The administration could tell Mubarak that. Instead of the increased criticism it has already promised, the administration could threaten Mubarak with its “wrath.” Would this entail merely the suspension of aid, or would it involve more serious penalties? In other words, what exactly should the administration be threatening to do to Mubarak and his allies if they do not comply? It’s all very well to bluster and make threats, but Mubarak knows that our government is not going to risk seriously undermining the current government. He will assume that the administration is bluffing and playing to its domestic audience, and he will probably be right. If the administration is not bluffing, it genuinely risks making the same mistake that Carter made in his handling of the Shah and domestic opposition to his regime.

As for Berlinski’s position, she says that she wants Egyptian democrats to win. However, she qualifies this by saying that this is desirable only so long as the Muslim Brotherhood has no part in the political system that follows. This is consistent with her opposition to the Muslim Brotherhood and its allies, but it seems entirely untenable as a practical matter. Officially, the Brotherhood has stayed out of the protests as an organization, but its members have been participants all along. By the end of the week, it looks as if the Brotherhood will have officially joined the protests as well. The protesters cannot be neatly separated into the “good” secular democrats here and the unacceptable Islamists over there. For that matter, there is as yet no evidence that any of the protesters object to the Brotherhood’s participation.

That significantly undermines the claim that Berlinski is fully in favor of Egyptian democracy, because she is clearly (and I think correctly) opposed to the consequences of empowering the Muslim Brotherhood, which will almost certainly be the result of the realization of a democratic Egyptian government. It certainly won’t be possible for a democratic government in Egypt to bar political participation for one of the few groups that Mubarak permitted to operate. Al-Nahda in Tunisia was banned under Ben Ali, and it was only a matter of days after his flight before it was legalized as a political organization. It is entirely implausible that the Muslim Brotherhood, which is much stronger politically than Al-Nahda, could suffer the opposite fate in a post-Mubarak government. If it is that important to keep this organization away from power (for the sake of Egypt as well as for the sake of other interests), the U.S. and the Egyptian people are both “stuck” with some form of the current Egyptian government, whether Mubarak is the ruler or not, and that is a government that does not permit meaningfully free political participation and competition.

If Berlinski is dead-set against Muslim Brotherhood participation in a future Egyptian government, she can’t actually want our government to inflict its “wrath” on Mubarak for suppressing these protests, or at least she can’t want the government’s “wrath” to amount to very much.
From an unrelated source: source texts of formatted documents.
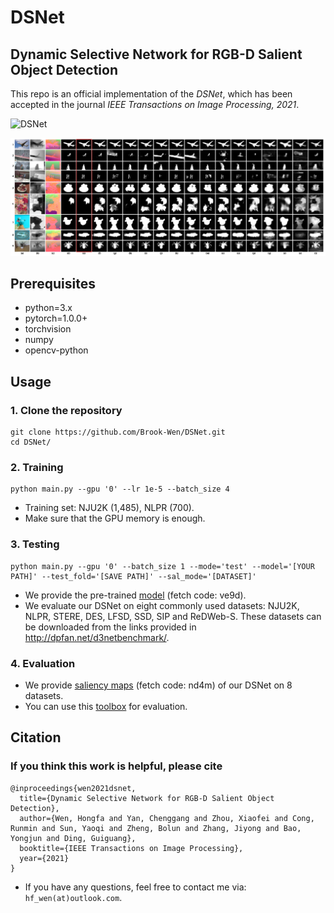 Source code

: # DSNet

## Dynamic Selective Network for RGB-D Salient Object Detection

This repo is an official implementation of the *DSNet*, which has been accepted in the journal *IEEE Transactions on Image Processing, 2021*.

![DSNet](Figures/DSNet.bmp)

![vis](Figures/vis.bmp)


## Prerequisites

- python=3.x
- pytorch=1.0.0+
- torchvision
- numpy
- opencv-python


## Usage

### 1. Clone the repository

```
git clone https://github.com/Brook-Wen/DSNet.git
cd DSNet/
```

### 2. Training

```
python main.py --gpu '0' --lr 1e-5 --batch_size 4
```
- Training set: NJU2K (1,485), NLPR (700).
- Make sure that the GPU memory is enough.

### 3. Testing

```
python main.py --gpu '0' --batch_size 1 --mode='test' --model='[YOUR PATH]' --test_fold='[SAVE PATH]' --sal_mode='[DATASET]'
```

- We provide the pre-trained [model](https://pan.baidu.com/s/1_zy2iYWSEnPXSAzDQtnZdw) (fetch code: ve9d). 
- We evaluate our DSNet on eight commonly used datasets: NJU2K, NLPR, STERE, DES, LFSD, SSD, SIP and ReDWeb-S. These datasets can be downloaded from the links provided in http://dpfan.net/d3netbenchmark/.

### 4. Evaluation

- We provide [saliency maps](https://pan.baidu.com/s/1HMkbTriDlcfAxCcZqsVZ2w) (fetch code: nd4m) of our DSNet on 8 datasets.
- You can use this [toolbox](https://github.com/jiwei0921/Saliency-Evaluation-Toolbox) for evaluation.


## Citation

### If you think this work is helpful, please cite
```
@inproceedings{wen2021dsnet,
  title={Dynamic Selective Network for RGB-D Salient Object Detection},
  author={Wen, Hongfa and Yan, Chenggang and Zhou, Xiaofei and Cong, Runmin and Sun, Yaoqi and Zheng, Bolun and Zhang, Jiyong and Bao, Yongjun and Ding, Guiguang},
  booktitle={IEEE Transactions on Image Processing},
  year={2021}
}
```

- If you have any questions, feel free to contact me via: `hf_wen(at)outlook.com`.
It’s a bit like agitating against the Tsar and his Cossacks, but then qualifying it by saying, “Of course, we don’t want to have a revolutionary dictatorship.” It sounds good (“I’m for liberal democracy”), but it is completely unrealistic.

Update: Jonathan Wright (via Arabist.net) makes some helpful observations:

The Brotherhood knows that the world (especially the United States and Europe) are watching events in Egypt closely. If the protests appear to be Brotherhood-led, the government will feel free to use much more brutal methods to disperse protesters. For the moment it suits the Brotherhood’s interests to give the impression that there is a broad coalition united against Hosni Mubarak, including liberals and leftists. This explains why Brotherhood members who have taken part in the protests have refrained from chanting slogans with religious connotations. The impression of a broad coalition also helps domestically — if the Brotherhood take the lead, it would frighten off some of the other groups.